Work item:
Using the listing below, extract each line that has the word "based" in it.
■ ■ ■
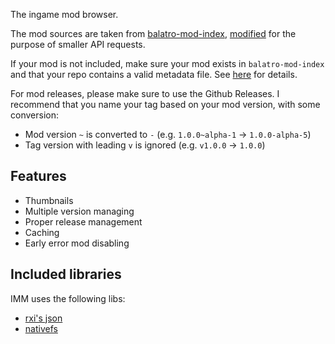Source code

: The ingame mod browser.

The mod sources are taken from [balatro-mod-index](https://github.com/skyline69/balatro-mod-index),
[modified](https://github.com/frostice482/balatro-mod-index-tiny) for the purpose of smaller API requests.

If your mod is not included, make sure your mod exists in `balatro-mod-index` and that your repo contains a valid metadata file.
See [here](https://github.com/frostice482/balatro-mod-index-tiny?tab=readme-ov-file#why-is-my-mod-not-included) for details.

For mod releases, please make sure to use the Github Releases.
I recommend that you name your tag based on your mod version, with some conversion:
- Mod version `~` is converted to `-` (e.g. `1.0.0~alpha-1` -> `1.0.0-alpha-5`)
- Tag version with leading `v` is ignored (e.g. `v1.0.0` -> `1.0.0`)

## Features

- Thumbnails
- Multiple version managing
- Proper release management
- Caching
- Early error mod disabling

## Included libraries

IMM uses the following libs:
- [rxi's json](https://github.com/rxi/json.lua)
- [nativefs](https://github.com/EngineerSmith/nativefs)
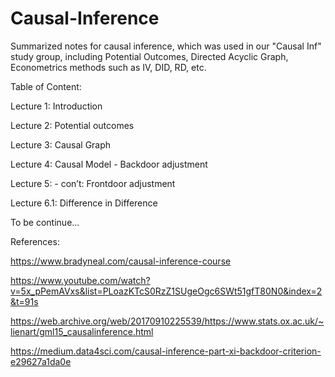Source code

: # Causal-Inference
Summarized notes for causal inference, which was used in our "Causal Inf" study group, including Potential Outcomes, Directed Acyclic Graph, Econometrics methods such as IV, DID, RD, etc.

Table of Content:

Lecture 1: Introduction

Lecture 2: Potential outcomes

Lecture 3: Causal Graph

Lecture 4: Causal Model - Backdoor adjustment

Lecture 5: - con’t: Frontdoor adjustment

Lecture 6.1: Difference in Difference

To be continue...


References:

https://www.bradyneal.com/causal-inference-course

https://www.youtube.com/watch?v=5x_pPemAVxs&list=PLoazKTcS0RzZ1SUgeOgc6SWt51gfT80N0&index=2&t=91s

https://web.archive.org/web/20170910225539/https://www.stats.ox.ac.uk/~lienart/gml15_causalinference.html

https://medium.data4sci.com/causal-inference-part-xi-backdoor-criterion-e29627a1da0e
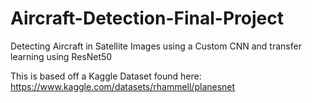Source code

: # Aircraft-Detection-Final-Project
Detecting Aircraft in Satellite Images using a Custom CNN and transfer learning using ResNet50

This is based off a Kaggle Dataset found here: https://www.kaggle.com/datasets/rhammell/planesnet
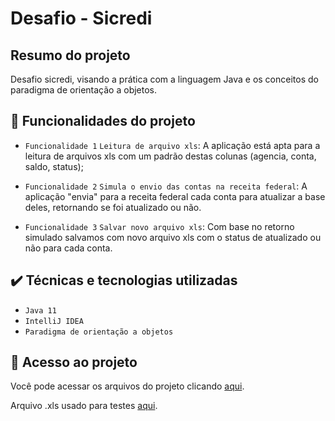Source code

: # Desafio - Sicredi

## Resumo do projeto
Desafio sicredi, visando a prática com a linguagem Java e os conceitos do paradigma de orientação a objetos.

## 🔨 Funcionalidades do projeto

- `Funcionalidade 1` `Leitura de arquivo xls`: A aplicação está apta para a leitura de arquivos xls com um padrão destas colunas (agencia, conta, saldo, status);

- `Funcionalidade 2` `Simula o envio das contas na receita federal`: A aplicação "envia" para a receita federal cada conta para atualizar a base deles, retornando se foi atualizado ou não.

- `Funcionalidade 3` `Salvar novo arquivo xls`: Com base no retorno simulado salvamos com novo arquivo xls com o status de atualizado ou não para cada conta.

## ✔️ Técnicas e tecnologias utilizadas

- ``Java 11``
- ``IntelliJ IDEA``
- ``Paradigma de orientação a objetos``

## 📁 Acesso ao projeto
Você pode acessar os arquivos do projeto clicando [aqui](https://github.com/odanielbarbosa/sicredi_desafio/tree/main/src).

Arquivo .xls usado para testes [aqui](https://github.com/odanielbarbosa/sicredi_desafio/blob/main/src/main/resources/sicredi.xls).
■ ■ ■
Response box:
I recommend that you name your tag based on your mod version, with some conversion:
This is based off a Kaggle Dataset found here: https://www.kaggle.com/datasets/rhammell/planesnet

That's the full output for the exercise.